I specifically said I don’t do training. I don’t have the patience or the smile for it. But Elaine is in her late sixties, forgetful, and too nice for confrontation, so instead of replying no, I sigh and sip my coffee. Guess I have to accept my fate here.

New hires are always the same—eager, loud, terminally optimistic. Wide-eyed twenty-somethings who treat latte art like religion and think oat milk solves everything.

Fuck, this is going to be a long morning…

I take another sip of my flat white and pray this “Felix” has at least one functioning brain cell and a basic grasp of steam wand etiquette.

The bell over the door jingles at 4:59, because of course he’s barely on time. I glance up, fully prepared to deliver a withering stare and possibly a warning about personal space.

And then I see him.

Tall. Slender. Early twenties. Slight bedhead that looks aggressively natural. Hoodie sleeves pushed up over toned forearms. He blinks at me like I’ve caught him mid-dream, then grins. Wide. Crooked. Devastating.

“Morning, boss.”

I blink. Once. Twice.

No one’s called me boss since 2012, and even then, it was ironic.

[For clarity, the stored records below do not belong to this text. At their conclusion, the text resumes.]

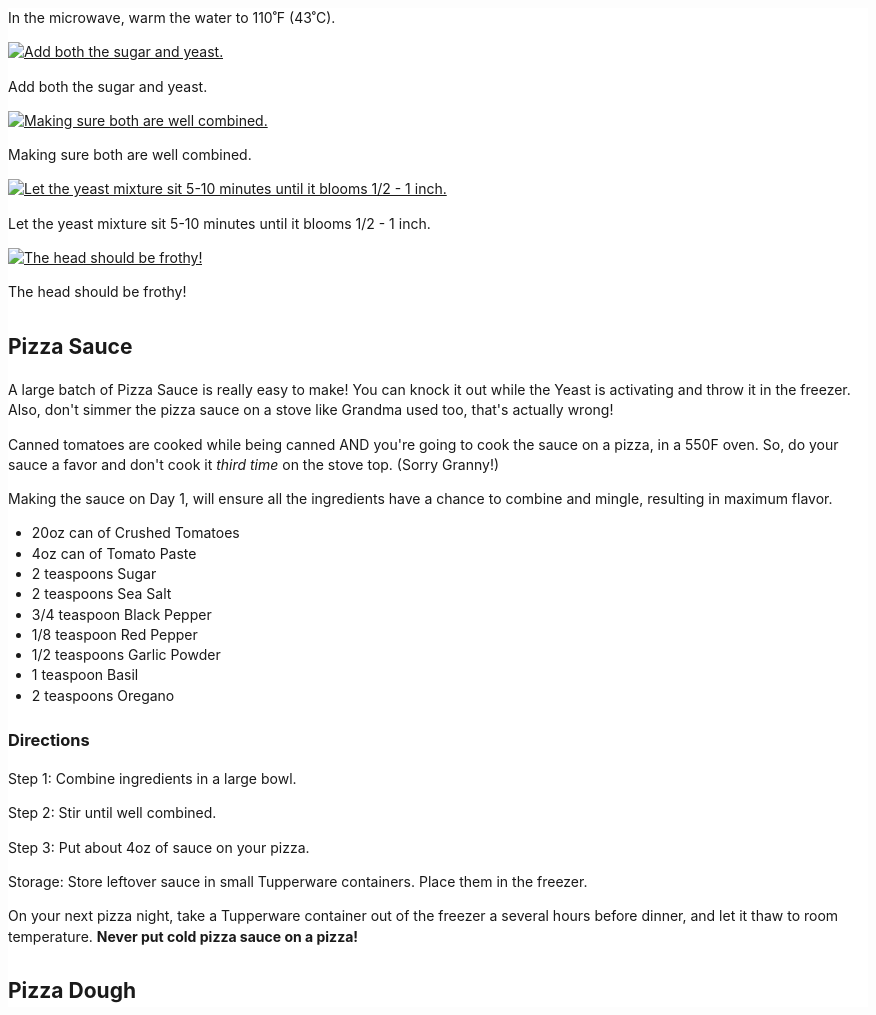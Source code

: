 In the microwave, warm the water to 110˚F (43˚C).

[![Add both the sugar and yeast.](images/2014-02-09-09.39.08-1280x720.jpg)](https://gregrickaby.com/wp-content/uploads/2014/01/2014-02-09-09.39.08.jpg)

Add both the sugar and yeast.

[![Making sure both are well combined.](images/2014-02-09-09.40.18-1280x720.jpg)](https://gregrickaby.com/wp-content/uploads/2014/01/2014-02-09-09.40.18.jpg)

Making sure both are well combined.

[![Let the yeast mixture sit 5-10 minutes until it blooms 1/2 - 1 inch.](images/2014-02-09-10.06.45-1280x720.jpg)](https://gregrickaby.com/wp-content/uploads/2014/01/2014-02-09-10.06.45.jpg)

Let the yeast mixture sit 5-10 minutes until it blooms 1/2 - 1 inch.

[![The head should be frothy!](images/2014-02-09-10.06.51-1280x720.jpg)](https://gregrickaby.com/wp-content/uploads/2014/01/2014-02-09-10.06.51.jpg)

The head should be frothy!

## Pizza Sauce

A large batch of Pizza Sauce is really easy to make! You can knock it out while the Yeast is activating and throw it in the freezer. Also, don't simmer the pizza sauce on a stove like Grandma used too, that's actually wrong!

Canned tomatoes are cooked while being canned AND you're going to cook the sauce on a pizza, in a 550F oven. So, do your sauce a favor and don't cook it _third time_ on the stove top. (Sorry Granny!)

Making the sauce on Day 1, will ensure all the ingredients have a chance to combine and mingle, resulting in maximum flavor.

- 20oz can of Crushed Tomatoes
- 4oz can of Tomato Paste
- 2 teaspoons Sugar
- 2 teaspoons Sea Salt
- 3/4 teaspoon Black Pepper
- 1/8 teaspoon Red Pepper
- 1/2 teaspoons Garlic Powder
- 1 teaspoon Basil
- 2 teaspoons Oregano

### Directions

Step 1: Combine ingredients in a large bowl.

Step 2: Stir until well combined.

Step 3: Put about 4oz of sauce on your pizza.

Storage: Store leftover sauce in small Tupperware containers. Place them in the freezer.

On your next pizza night, take a Tupperware container out of the freezer a several hours before dinner, and let it thaw to room temperature. **Never put cold pizza sauce on a pizza!**

## Pizza Dough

“Ben,” I correct. “I’m not your boss. Just here to keep you from poisoning anyone.”

He laughs like I’ve told a joke, which I haven’t.

“Felix.” He holds out a hand, like we’re meeting at a job fair and not in the cold gray stillness of pre-dawn caffeine prep.

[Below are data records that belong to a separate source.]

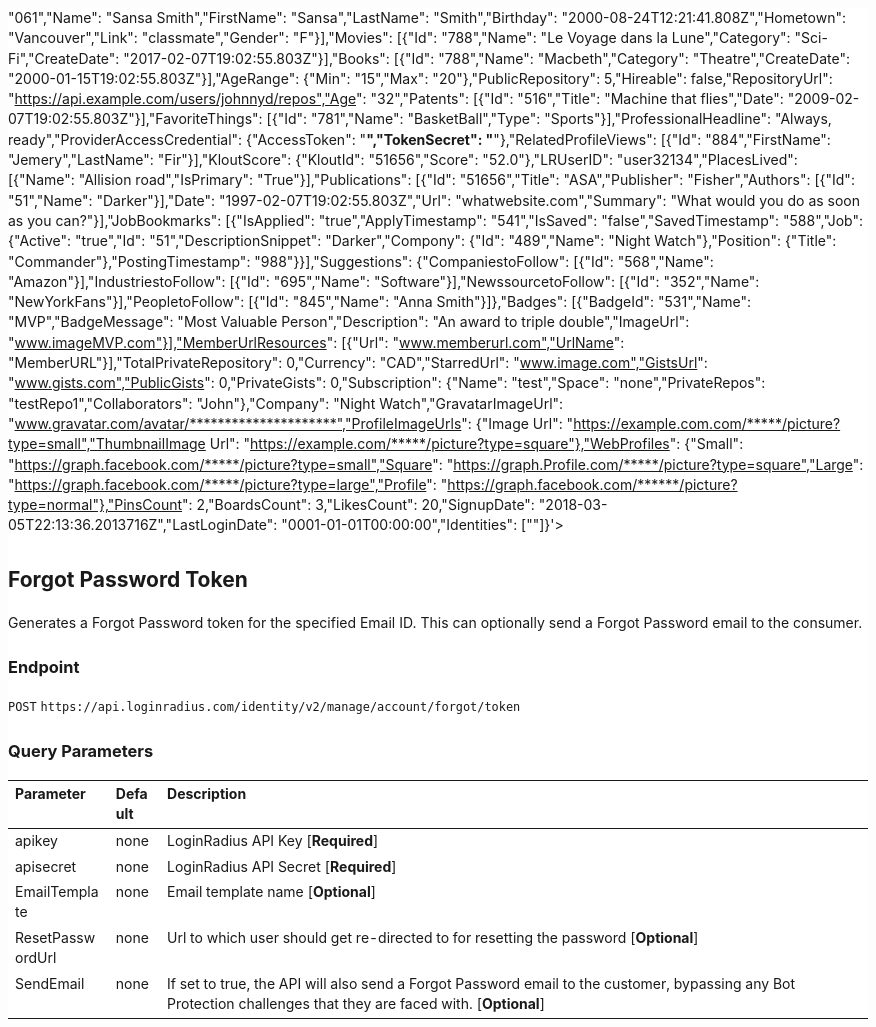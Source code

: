"061","Name": "Sansa Smith","FirstName": "Sansa","LastName": "Smith","Birthday": "2000-08-24T12:21:41.808Z","Hometown": "Vancouver","Link": "classmate","Gender": "F"}],"Movies": [{"Id": "788","Name": "Le Voyage dans la Lune","Category": "Sci-Fi","CreateDate": "2017-02-07T19:02:55.803Z"}],"Books": [{"Id": "788","Name": "Macbeth","Category": "Theatre","CreateDate": "2000-01-15T19:02:55.803Z"}],"AgeRange": {"Min": "15","Max": "20"},"PublicRepository": 5,"Hireable": false,"RepositoryUrl": "https://api.example.com/users/johnnyd/repos","Age": "32","Patents": [{"Id": "516","Title": "Machine that flies","Date": "2009-02-07T19:02:55.803Z"}],"FavoriteThings": [{"Id": "781","Name": "BasketBall","Type": "Sports"}],"ProfessionalHeadline": "Always, ready","ProviderAccessCredential": {"AccessToken": "**************************************","TokenSecret": "**************************************"},"RelatedProfileViews": [{"Id": "884","FirstName": "Jemery","LastName": "Fir"}],"KloutScore": {"KloutId": "51656","Score": "52.0"},"LRUserID": "user32134","PlacesLived": [{"Name": "Allision road","IsPrimary": "True"}],"Publications": [{"Id": "51656","Title": "ASA","Publisher": "Fisher","Authors": [{"Id": "51","Name": "Darker"}],"Date": "1997-02-07T19:02:55.803Z","Url": "whatwebsite.com","Summary": "What would you do as soon as you can?"}],"JobBookmarks": [{"IsApplied": "true","ApplyTimestamp": "541","IsSaved": "false","SavedTimestamp": "588","Job": {"Active": "true","Id": "51","DescriptionSnippet": "Darker","Compony": {"Id": "489","Name": "Night Watch"},"Position": {"Title": "Commander"},"PostingTimestamp": "988"}}],"Suggestions": {"CompaniestoFollow": [{"Id": "568","Name": "Amazon"}],"IndustriestoFollow": [{"Id": "695","Name": "Software"}],"NewssourcetoFollow": [{"Id": "352","Name": "NewYorkFans"}],"PeopletoFollow": [{"Id": "845","Name": "Anna Smith"}]},"Badges": [{"BadgeId": "531","Name": "MVP","BadgeMessage": "Most Valuable Person","Description": "An award to triple double","ImageUrl": "www.imageMVP.com"}],"MemberUrlResources": [{"Url": "www.memberurl.com","UrlName": "MemberURL"}],"TotalPrivateRepository": 0,"Currency": "CAD","StarredUrl": "www.image.com","GistsUrl": "www.gists.com","PublicGists": 0,"PrivateGists": 0,"Subscription": {"Name": "test","Space": "none","PrivateRepos": "testRepo1","Collaborators": "John"},"Company": "Night Watch","GravatarImageUrl": "www.gravatar.com/avatar/*********************","ProfileImageUrls": {"Image Url": "https://example.com.com/*****/picture?type=small","ThumbnailImage Url": "https://example.com/*****/picture?type=square"},"WebProfiles": {"Small": "https://graph.facebook.com/*****/picture?type=small","Square": "https://graph.Profile.com/*****/picture?type=square","Large": "https://graph.facebook.com/*****/picture?type=large","Profile": "https://graph.facebook.com/******/picture?type=normal"},"PinsCount": 2,"BoardsCount": 3,"LikesCount": 20,"SignupDate": "2018-03-05T22:13:36.2013716Z","LastLoginDate": "0001-01-01T00:00:00","Identities": ["<Array of Identities>"]}'></try-me-out>

## Forgot Password Token

  Generates a Forgot Password token for the specified Email ID. This can optionally send a Forgot Password email to the consumer.

  ### Endpoint
  `POST` `https://api.loginradius.com/identity/v2/manage/account/forgot/token`

  ### Query Parameters
  | Parameter    | Default | Description |
  | :------------ | :------- | :-------------------------------------------------------------------------------- |
  | apikey | none | LoginRadius API Key [**Required**] |
  | apisecret | none | LoginRadius API Secret [**Required**] |
  | EmailTemplate | none | Email template name [**Optional**] |
  | ResetPasswordUrl | none | Url to which user should get re-directed to for resetting the password [**Optional**] |
  | SendEmail | none | If set to true, the API will also send a Forgot Password email to the customer, bypassing any Bot Protection challenges that they are faced with. [**Optional**] |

I stare at it, then sigh and shake. His hand is warm. Solid. He smells like fresh air and cinnamon and something else I can’t place, but it hits me in the chest like a warm wave. It’s… distracting.

“Right,” I say, pulling my hand back too fast. “Aprons are over there. You’ve worked in a café before?”

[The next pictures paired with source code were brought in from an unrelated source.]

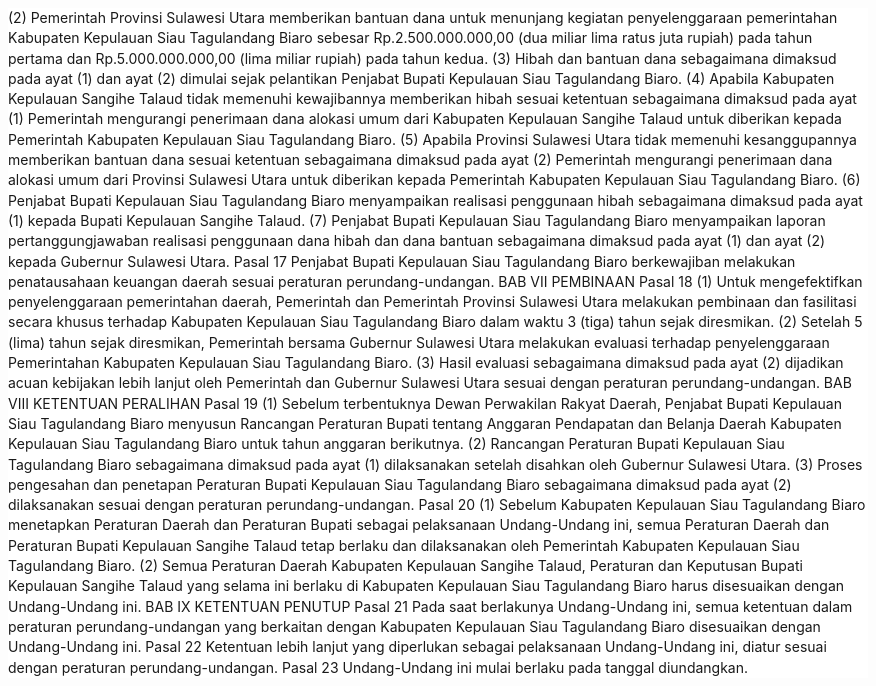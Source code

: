 (2) Pemerintah Provinsi Sulawesi Utara memberikan bantuan dana untuk menunjang kegiatan penyelenggaraan pemerintahan Kabupaten Kepulauan Siau Tagulandang Biaro sebesar Rp.2.500.000.000,00 (dua miliar lima ratus juta rupiah) pada tahun pertama dan Rp.5.000.000.000,00 (lima miliar rupiah) pada tahun kedua.
(3) Hibah dan bantuan dana sebagaimana dimaksud pada ayat (1) dan ayat (2) dimulai sejak pelantikan Penjabat Bupati Kepulauan Siau Tagulandang Biaro.
(4) Apabila Kabupaten Kepulauan Sangihe Talaud tidak memenuhi kewajibannya memberikan hibah sesuai ketentuan sebagaimana dimaksud pada ayat (1) Pemerintah mengurangi penerimaan dana alokasi umum dari Kabupaten Kepulauan Sangihe Talaud untuk diberikan kepada Pemerintah Kabupaten Kepulauan Siau Tagulandang Biaro.
(5) Apabila Provinsi Sulawesi Utara tidak memenuhi kesanggupannya memberikan bantuan dana sesuai ketentuan sebagaimana dimaksud pada ayat (2) Pemerintah mengurangi penerimaan dana alokasi umum dari Provinsi Sulawesi Utara untuk diberikan kepada Pemerintah Kabupaten Kepulauan Siau Tagulandang Biaro.
(6) Penjabat Bupati Kepulauan Siau Tagulandang Biaro menyampaikan realisasi penggunaan hibah sebagaimana dimaksud pada ayat (1) kepada Bupati Kepulauan Sangihe Talaud.
(7) Penjabat Bupati Kepulauan Siau Tagulandang Biaro menyampaikan laporan pertanggungjawaban realisasi penggunaan dana hibah dan dana bantuan sebagaimana dimaksud pada ayat (1) dan ayat (2) kepada Gubernur Sulawesi Utara.
Pasal 17
Penjabat Bupati Kepulauan Siau Tagulandang Biaro berkewajiban melakukan penatausahaan keuangan daerah sesuai peraturan perundang-undangan. BAB VII PEMBINAAN
Pasal 18
(1) Untuk mengefektifkan penyelenggaraan pemerintahan daerah, Pemerintah dan Pemerintah Provinsi Sulawesi Utara melakukan pembinaan dan fasilitasi secara khusus terhadap Kabupaten Kepulauan Siau Tagulandang Biaro dalam waktu 3 (tiga) tahun sejak diresmikan.
(2) Setelah 5 (lima) tahun sejak diresmikan, Pemerintah bersama Gubernur Sulawesi Utara melakukan evaluasi terhadap penyelenggaraan Pemerintahan Kabupaten Kepulauan Siau Tagulandang Biaro.
(3) Hasil evaluasi sebagaimana dimaksud pada ayat (2) dijadikan acuan kebijakan lebih lanjut oleh Pemerintah dan Gubernur Sulawesi Utara sesuai dengan peraturan perundang-undangan. BAB VIII KETENTUAN PERALIHAN
Pasal 19
(1) Sebelum terbentuknya Dewan Perwakilan Rakyat Daerah, Penjabat Bupati Kepulauan Siau Tagulandang Biaro menyusun Rancangan Peraturan Bupati tentang Anggaran Pendapatan dan Belanja Daerah Kabupaten Kepulauan Siau Tagulandang Biaro untuk tahun anggaran berikutnya.
(2) Rancangan Peraturan Bupati Kepulauan Siau Tagulandang Biaro sebagaimana dimaksud pada ayat (1) dilaksanakan setelah disahkan oleh Gubernur Sulawesi Utara.
(3) Proses pengesahan dan penetapan Peraturan Bupati Kepulauan Siau Tagulandang Biaro sebagaimana dimaksud pada ayat (2) dilaksanakan sesuai dengan peraturan perundang-undangan.
Pasal 20
(1) Sebelum Kabupaten Kepulauan Siau Tagulandang Biaro menetapkan Peraturan Daerah dan Peraturan Bupati sebagai pelaksanaan Undang-Undang ini, semua Peraturan Daerah dan Peraturan Bupati Kepulauan Sangihe Talaud tetap berlaku dan dilaksanakan oleh Pemerintah Kabupaten Kepulauan Siau Tagulandang Biaro.
(2) Semua Peraturan Daerah Kabupaten Kepulauan Sangihe Talaud, Peraturan dan Keputusan Bupati Kepulauan Sangihe Talaud yang selama ini berlaku di Kabupaten Kepulauan Siau Tagulandang Biaro harus disesuaikan dengan Undang-Undang ini. BAB IX KETENTUAN PENUTUP
Pasal 21
Pada saat berlakunya Undang-Undang ini, semua ketentuan dalam peraturan perundang-undangan yang berkaitan dengan Kabupaten Kepulauan Siau Tagulandang Biaro disesuaikan dengan Undang-Undang ini.
Pasal 22
Ketentuan lebih lanjut yang diperlukan sebagai pelaksanaan Undang-Undang ini, diatur sesuai dengan peraturan perundang-undangan.
Pasal 23
Undang-Undang ini mulai berlaku pada tanggal diundangkan.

“Couple times,” he says, already moving toward the counter like he belongs there. “Don’t worry, I’m a quick learner.”

Great. A confident one. Just what I need.

I rub at the back of my neck, trying to shake the weird tingle his scent left behind. It’s nothing. Just cologne. Or pheromones. Or whatever makes people too attractive for their own good.

Not that I noticed. Not like that.

Anyway. He’ll last a week. Maybe two. They always get bored when they realize this place isn’t a Pinterest board come to life. It’s early hours, burnt fingertips, and people who take their coffee too personally.

Felix hums as he washes his hands, some soft, lilting tune that I don’t recognize. It doesn’t stop. Through checking the dairy fridge, unboxing muffins, and fumbling with the espresso grinder, he just… hums. Unless I’m giving him directions, he hums.

Like it’s a soundtrack to his life and I’ve walked in halfway through.

I sip my coffee and watch him, quietly bracing myself for whatever chaos this kid’s about to unleash.

Because I’ve seen what happens when people like him walk into lives like mine.

And I’ve got a bad feeling mine’s about to get a lot less quiet.